## TASK DESCRIPTION
Search the entries for the line containing "### Example". Repeat it, then every line after it, exactly through the final line.

Pictures paired with source code:
▼

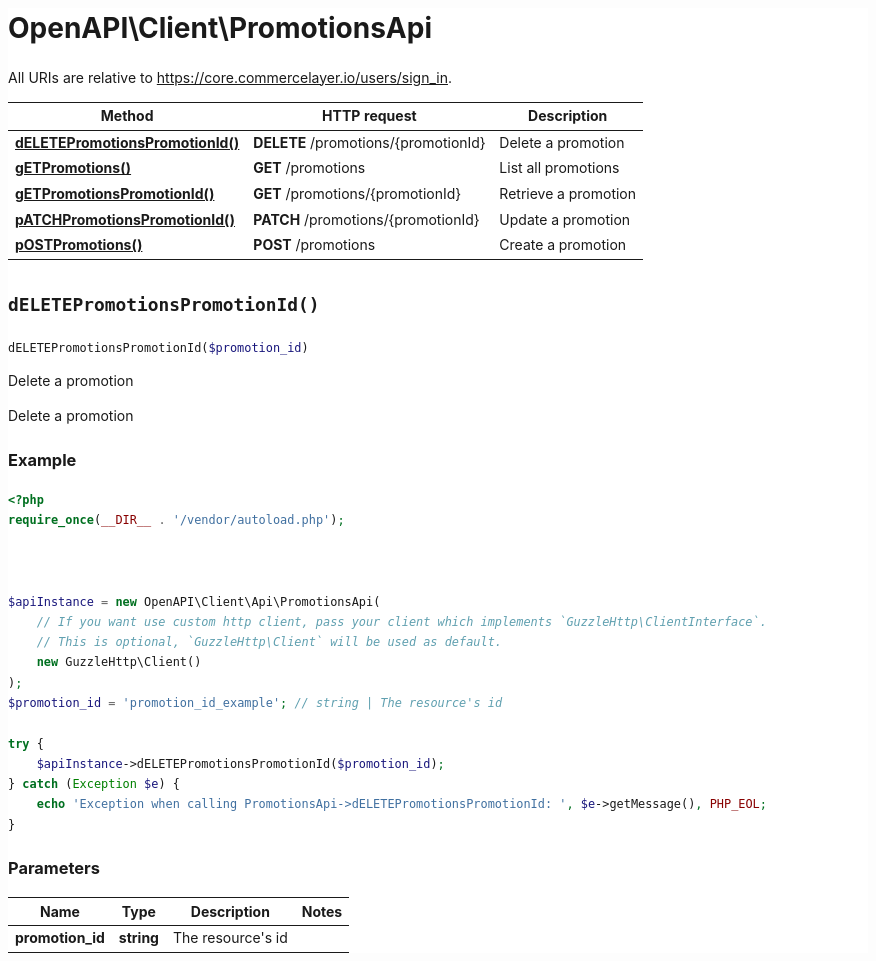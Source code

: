 # OpenAPI\Client\PromotionsApi

All URIs are relative to https://core.commercelayer.io/users/sign_in.

Method | HTTP request | Description
------------- | ------------- | -------------
[**dELETEPromotionsPromotionId()**](PromotionsApi.md#dELETEPromotionsPromotionId) | **DELETE** /promotions/{promotionId} | Delete a promotion
[**gETPromotions()**](PromotionsApi.md#gETPromotions) | **GET** /promotions | List all promotions
[**gETPromotionsPromotionId()**](PromotionsApi.md#gETPromotionsPromotionId) | **GET** /promotions/{promotionId} | Retrieve a promotion
[**pATCHPromotionsPromotionId()**](PromotionsApi.md#pATCHPromotionsPromotionId) | **PATCH** /promotions/{promotionId} | Update a promotion
[**pOSTPromotions()**](PromotionsApi.md#pOSTPromotions) | **POST** /promotions | Create a promotion


## `dELETEPromotionsPromotionId()`

```php
dELETEPromotionsPromotionId($promotion_id)
```

Delete a promotion

Delete a promotion

### Example

```php
<?php
require_once(__DIR__ . '/vendor/autoload.php');



$apiInstance = new OpenAPI\Client\Api\PromotionsApi(
    // If you want use custom http client, pass your client which implements `GuzzleHttp\ClientInterface`.
    // This is optional, `GuzzleHttp\Client` will be used as default.
    new GuzzleHttp\Client()
);
$promotion_id = 'promotion_id_example'; // string | The resource's id

try {
    $apiInstance->dELETEPromotionsPromotionId($promotion_id);
} catch (Exception $e) {
    echo 'Exception when calling PromotionsApi->dELETEPromotionsPromotionId: ', $e->getMessage(), PHP_EOL;
}
```

### Parameters

Name | Type | Description  | Notes
------------- | ------------- | ------------- | -------------
 **promotion_id** | **string**| The resource&#39;s id |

▲

## ANSWER TO THE PROBLEM
### Example

```php
<?php
require_once(__DIR__ . '/vendor/autoload.php');



$apiInstance = new OpenAPI\Client\Api\PromotionsApi(
    // If you want use custom http client, pass your client which implements `GuzzleHttp\ClientInterface`.
    // This is optional, `GuzzleHttp\Client` will be used as default.
    new GuzzleHttp\Client()
);
$promotion_id = 'promotion_id_example'; // string | The resource's id

try {
    $apiInstance->dELETEPromotionsPromotionId($promotion_id);
} catch (Exception $e) {
    echo 'Exception when calling PromotionsApi->dELETEPromotionsPromotionId: ', $e->getMessage(), PHP_EOL;
}
```

### Parameters

Name | Type | Description  | Notes
------------- | ------------- | ------------- | -------------
 **promotion_id** | **string**| The resource&#39;s id |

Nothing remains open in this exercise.